AIM OF THE EXERCISE: For each line below with the word "Mumford", write out a copy.

** EXERCISE MATERIAL follows **

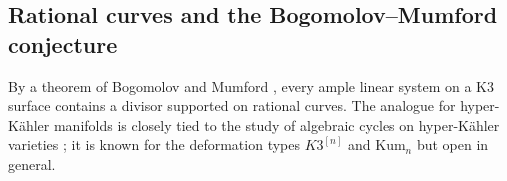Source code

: \documentclass[11pt]{article}
\newcommand{\Z}{\mathbb{Z}}
\newcommand{\bbP}{\mathbb{P}}
\newcommand{\cA}{\mathcal{A}}
\newcommand{\cO}{\mathcal{O}}
\newcommand{\Kum}{\mathrm{Kum}}
\theoremstyle{compact}
\begin{document}
%


\subsection{Rational curves and the Bogomolov--Mumford conjecture}\label{HKBM}

By a theorem of Bogomolov and Mumford \cite{mori-mukai83}, every ample linear system on a K3
surface contains a divisor supported on rational curves. The analogue for hyper-K\"ahler
manifolds is closely tied to the study of algebraic cycles on hyper-K\"ahler varieties
\cite{cmp19}; it is known for the deformation types $K3^{[n]}$ and $\Kum_n$ but open in
general.
\end{document}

** End of EXERCISE MATERIAL **

REPLY:
\subsection{Rational curves and the Bogomolov--Mumford conjecture}\label{HKBM}
By a theorem of Bogomolov and Mumford \cite{mori-mukai83}, every ample linear system on a K3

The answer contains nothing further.